Source texts of formatted documents
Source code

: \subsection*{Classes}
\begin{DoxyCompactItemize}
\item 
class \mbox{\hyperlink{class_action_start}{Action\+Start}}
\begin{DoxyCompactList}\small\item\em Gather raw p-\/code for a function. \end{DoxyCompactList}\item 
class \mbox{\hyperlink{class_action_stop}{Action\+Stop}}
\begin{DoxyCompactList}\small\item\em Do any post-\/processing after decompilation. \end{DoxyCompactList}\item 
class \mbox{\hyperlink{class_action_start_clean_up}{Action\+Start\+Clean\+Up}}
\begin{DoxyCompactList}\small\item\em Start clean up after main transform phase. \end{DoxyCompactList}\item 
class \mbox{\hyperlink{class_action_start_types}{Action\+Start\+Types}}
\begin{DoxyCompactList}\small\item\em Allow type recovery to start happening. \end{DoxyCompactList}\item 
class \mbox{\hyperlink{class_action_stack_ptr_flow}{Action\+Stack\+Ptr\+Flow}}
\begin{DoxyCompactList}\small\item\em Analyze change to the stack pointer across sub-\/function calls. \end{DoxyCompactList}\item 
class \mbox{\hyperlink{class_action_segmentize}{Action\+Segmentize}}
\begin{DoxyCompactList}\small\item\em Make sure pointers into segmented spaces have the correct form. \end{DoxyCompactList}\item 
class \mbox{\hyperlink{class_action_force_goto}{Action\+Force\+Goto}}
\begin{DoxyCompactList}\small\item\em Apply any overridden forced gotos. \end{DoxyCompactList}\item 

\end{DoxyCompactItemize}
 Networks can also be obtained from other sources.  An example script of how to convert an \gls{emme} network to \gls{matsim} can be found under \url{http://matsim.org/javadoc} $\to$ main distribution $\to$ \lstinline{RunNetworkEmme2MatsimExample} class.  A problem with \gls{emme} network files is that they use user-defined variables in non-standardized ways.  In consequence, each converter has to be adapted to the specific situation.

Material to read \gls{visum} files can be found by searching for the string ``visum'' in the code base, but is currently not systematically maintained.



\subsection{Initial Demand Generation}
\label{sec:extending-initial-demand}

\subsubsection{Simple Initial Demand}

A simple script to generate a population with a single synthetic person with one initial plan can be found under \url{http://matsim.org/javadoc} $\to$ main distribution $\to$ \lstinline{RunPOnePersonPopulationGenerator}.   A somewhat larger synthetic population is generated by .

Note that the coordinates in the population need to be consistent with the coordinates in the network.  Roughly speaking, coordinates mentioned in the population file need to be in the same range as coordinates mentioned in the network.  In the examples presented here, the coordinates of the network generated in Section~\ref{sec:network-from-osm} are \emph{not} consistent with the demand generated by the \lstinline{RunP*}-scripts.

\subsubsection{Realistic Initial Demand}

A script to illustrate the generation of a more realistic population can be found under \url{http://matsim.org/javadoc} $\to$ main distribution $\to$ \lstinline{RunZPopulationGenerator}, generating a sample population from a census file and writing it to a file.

ABOUT THIS EXERCISE: Report every line above that has the string "subsubsection" in it.

ANSWER SPACE:
\subsubsection{Simple Initial Demand}
\subsubsection{Realistic Initial Demand}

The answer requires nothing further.